It is empty this morning; the cops cleaned it out two nights ago. But that never lasts long. We are like fungi. I step over the woman and into the front room and find three more of the regulars. Two are women and one is a man. One is black and two are Latina. One was a pimp, and the other two were his girls. But I only know that because I know that. Looking at them now, they all have the same face. Junk face. They have no race, no gender, no past. They are one and the same. The one still has a belt around its arm. The other two lie on either side of it, nodding. Happy.
One of them sees me, but it does not reach for me. The three crones of fate let me slip past, unmolested.
I am lucky to wake up with my sneakers, let alone cash. Out on the street, the sun is merciful, or just too lazy to push back the clouds. The sky is sick of us today.
I have my shoes, money for breakfast and shade. It is a good day. I find a hotdog stand already open for business and I treat myself. I get two. But I eat half and am nauseated. So I give the rest to the blind man on the next corner. He’s always there in his little cardboard house. He’ll tell you your future, if you care to listen.
“Today you’ll meet a stranger again,” he says, laying into the half eaten hotdog, “What is today?”
“It’s Friday,” I lie, because I never know what day it is.
“Friday. Avoid meat and pot. And don’t trust blue.”
My mind is drawn back to The Dragon. I assure him I never trust blue and then I put a dollar in his hat and go on my way with my bullshit fortune and three dollars less. It isn’t safe for me to be out in the sunlight. I am surrounded by day creatures. Vendors and Salvation Army pamphlets and soccer moms and teenage girls with cellphones and adolescent boys on skateboards and two Italians arguing on the corner and couples holding hands and Chinese tourists and dog owners walking dogs and a guitarist busking and a saxophonist busking louder and a six-year-old girl holding her mother’s hand who looks at me with little blue eyes and knows exactly what I did for the money in my pocket and screaming taxicabs and fat friendly day time cops and my fellow wilted night creatures. Hung over and counting the hours until sunset.
I buy myself coffee, but it scorches my raw throat on the way down. So after two sips I give it to another blind man on another street corner. I find my way to a park, and then I find my way to a park bench. My body aches as I sit. I am ready to go back to sleep. I slouch. My eyelids droop.
“Heard you had a party last night, Piglet.”
I sigh internally. The Dragon twitches, sensing the threat. I make myself look up.
Vee is standing over me. The girl who loves him, Krissie, stands to his left and the boy who loves him, Danny, to his right and the girl who loves no one, Savannah, stands just behind them, looking bored.

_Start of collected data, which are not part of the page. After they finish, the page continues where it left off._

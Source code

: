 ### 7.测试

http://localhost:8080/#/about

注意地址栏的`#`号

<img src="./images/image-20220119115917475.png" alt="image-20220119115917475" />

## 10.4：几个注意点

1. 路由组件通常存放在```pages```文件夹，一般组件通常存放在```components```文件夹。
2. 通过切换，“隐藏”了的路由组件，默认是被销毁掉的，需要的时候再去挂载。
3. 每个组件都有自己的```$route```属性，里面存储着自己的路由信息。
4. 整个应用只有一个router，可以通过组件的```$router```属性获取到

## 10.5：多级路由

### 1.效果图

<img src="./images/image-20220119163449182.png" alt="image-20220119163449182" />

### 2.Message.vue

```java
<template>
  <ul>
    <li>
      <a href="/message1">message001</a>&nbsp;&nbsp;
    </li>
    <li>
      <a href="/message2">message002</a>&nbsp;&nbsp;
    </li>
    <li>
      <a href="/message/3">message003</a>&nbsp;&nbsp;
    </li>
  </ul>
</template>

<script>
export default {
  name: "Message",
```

I have no response for that. So I shrug. Vee sits heavily next to me and swings his arm around my shoulders. I feel The Green Dragon swish its tail in my direction. Danny and Krissie are seething jealousy. They can have him. They can take Vee and fuck right off. I don’t want him. I want to sleep.

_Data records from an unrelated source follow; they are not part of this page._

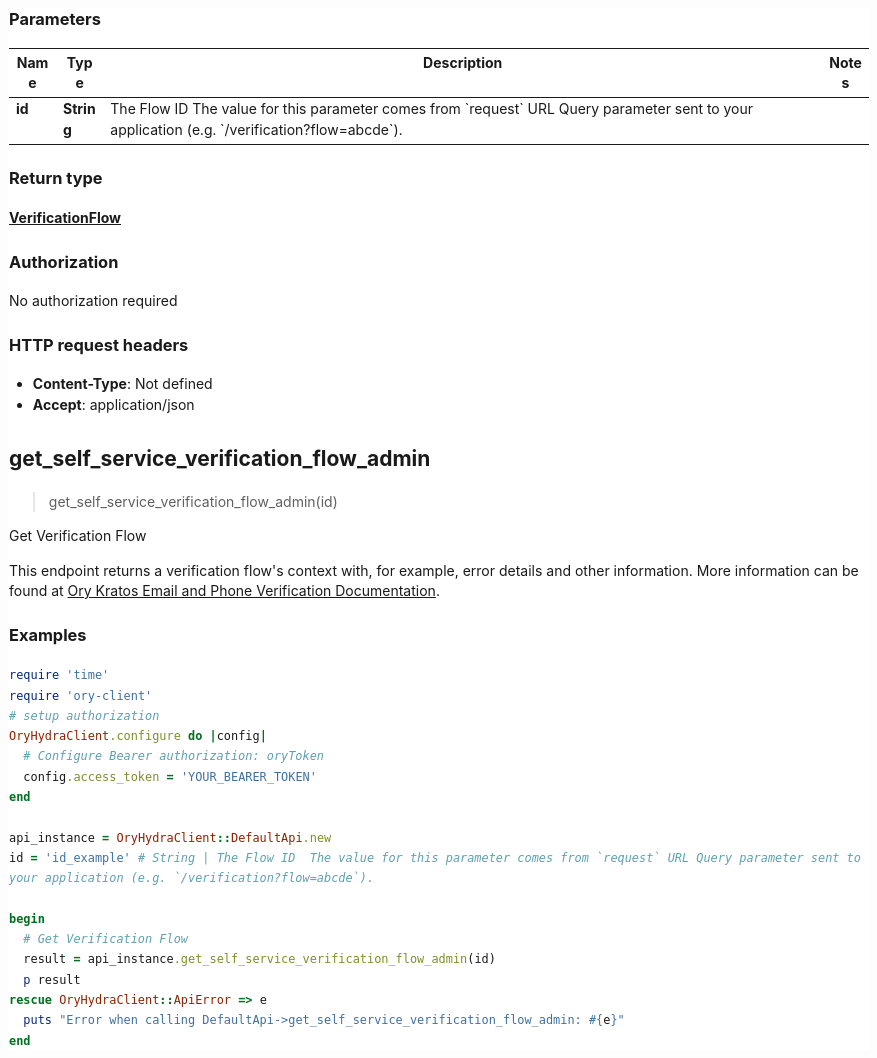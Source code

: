 ### Parameters

| Name | Type | Description | Notes |
| ---- | ---- | ----------- | ----- |
| **id** | **String** | The Flow ID  The value for this parameter comes from &#x60;request&#x60; URL Query parameter sent to your application (e.g. &#x60;/verification?flow&#x3D;abcde&#x60;). |  |

### Return type

[**VerificationFlow**](VerificationFlow.md)

### Authorization

No authorization required

### HTTP request headers

- **Content-Type**: Not defined
- **Accept**: application/json


## get_self_service_verification_flow_admin

> <VerificationFlow> get_self_service_verification_flow_admin(id)

Get Verification Flow

This endpoint returns a verification flow's context with, for example, error details and other information.  More information can be found at [Ory Kratos Email and Phone Verification Documentation](https://www.ory.sh/docs/kratos/selfservice/flows/verify-email-account-activation).

### Examples

```ruby
require 'time'
require 'ory-client'
# setup authorization
OryHydraClient.configure do |config|
  # Configure Bearer authorization: oryToken
  config.access_token = 'YOUR_BEARER_TOKEN'
end

api_instance = OryHydraClient::DefaultApi.new
id = 'id_example' # String | The Flow ID  The value for this parameter comes from `request` URL Query parameter sent to your application (e.g. `/verification?flow=abcde`).

begin
  # Get Verification Flow
  result = api_instance.get_self_service_verification_flow_admin(id)
  p result
rescue OryHydraClient::ApiError => e
  puts "Error when calling DefaultApi->get_self_service_verification_flow_admin: #{e}"
end
```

“How much did you make?” Vee continues.
I can see the spark in his dark eyes. His coppery face turns handsome and cruel. He welcomes The Dragon. He loves their jealousy.
I shrug. My social interactions are restricted to me playing dead until I am left alone. But Vee is a hard cat to shake.

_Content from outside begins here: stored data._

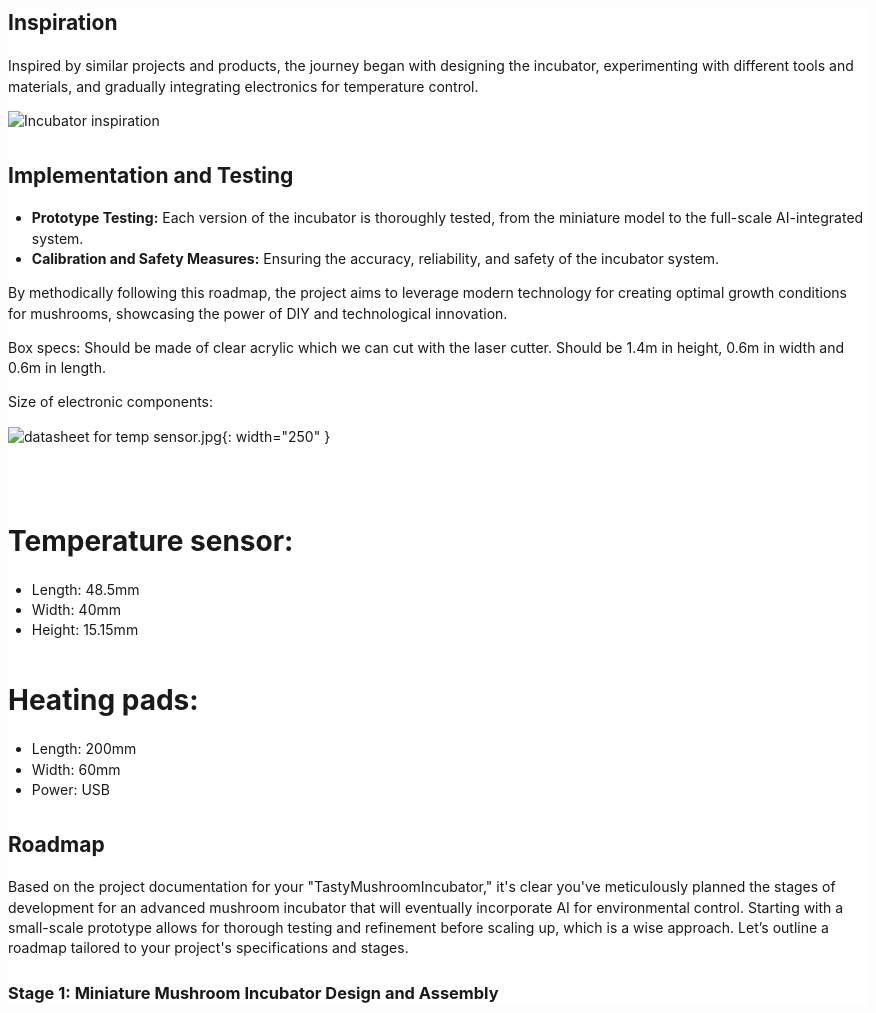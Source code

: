 ## Inspiration

Inspired by similar projects and products, the journey began with designing the incubator, experimenting with different tools and materials, and gradually integrating electronics for temperature control.

![Incubator inspiration]({{site.baseurl}}/images/Incubator-inspiration.jpg)

## Implementation and Testing

- **Prototype Testing:** Each version of the incubator is thoroughly tested, from the miniature model to the full-scale AI-integrated system.
- **Calibration and Safety Measures:** Ensuring the accuracy, reliability, and safety of the incubator system.

By methodically following this roadmap, the project aims to leverage modern technology for creating optimal growth conditions for mushrooms, showcasing the power of DIY and technological innovation.

Box specs:
Should be made of clear acrylic which we can cut with the laser cutter. Should be 1.4m in height, 0.6m in width and 0.6m in length. 

Size of electronic components:

![datasheet for temp sensor.jpg]({{site.baseurl}}/images/datasheet-for-temp-sensor.jpg){: width="250" }

<br>

# Temperature sensor:
- Length: 48.5mm
- Width: 40mm
- Height: 15.15mm

# Heating pads:
- Length: 200mm
- Width: 60mm
- Power: USB

## Roadmap

Based on the project documentation for your "TastyMushroomIncubator," it's clear you've meticulously planned the stages of development for an advanced mushroom incubator that will eventually incorporate AI for environmental control. Starting with a small-scale prototype allows for thorough testing and refinement before scaling up, which is a wise approach. Let’s outline a roadmap tailored to your project's specifications and stages.

### Stage 1: Miniature Mushroom Incubator Design and Assembly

“I’m tired, let’s go,” Krissie tries to sound offhanded but hisses her words.
Her skin is two shades darker than Vee’s, and she hates herself for it. Her face is just shrewd enough to fall short of pretty.
“You can go on ahead,” Vee shoots back, not looking at her because I feel his eyes on the roof of my skull, “I’m talking to Piglet.”
“He won’t talk back,” Danny mumbles, “He never talks back.”
Danny is a skeleton with peroxide shoulder-length hair. Twice my height and half my weight. He has a dirty cast on his left arm and I can’t remember how he broke it, but I know it was Vee’s fault.
“Maybe not to you,” Vee says.
“Fuck’s sake Vee. Let’s just go. Piglet doesn’t want to talk to you,” Savannah stays within one octave the whole way through her sentence.
I look up at her. We make eye contact. Her eyes are too dark to see into, like tinted windows to the soul. Her thighs are thick and she can slap you hard enough to dislocate your jaw. Her accent flavors her words with a lisp and when she lapses into Spanish you know you’re in danger.
“It’s not all about us, children,” Vee chides his posse, “Piglet’s tired too. He had a strenuous night. Didn’t you, Piggy?”
I shrug.
“How’d you like to share our room? You can hide from the sun with us. How does that sound?”
Despite myself, I am tempted. But I maintain my façade and shrug again.
“You can’t just invite him!” Krissie splutters, all sticky lip-gloss and smudged mascara, “We’re all paying for–”
“Piggy can afford to pay one fifth of the price,” he cuts her off, “You should be glad, means we all pay less.”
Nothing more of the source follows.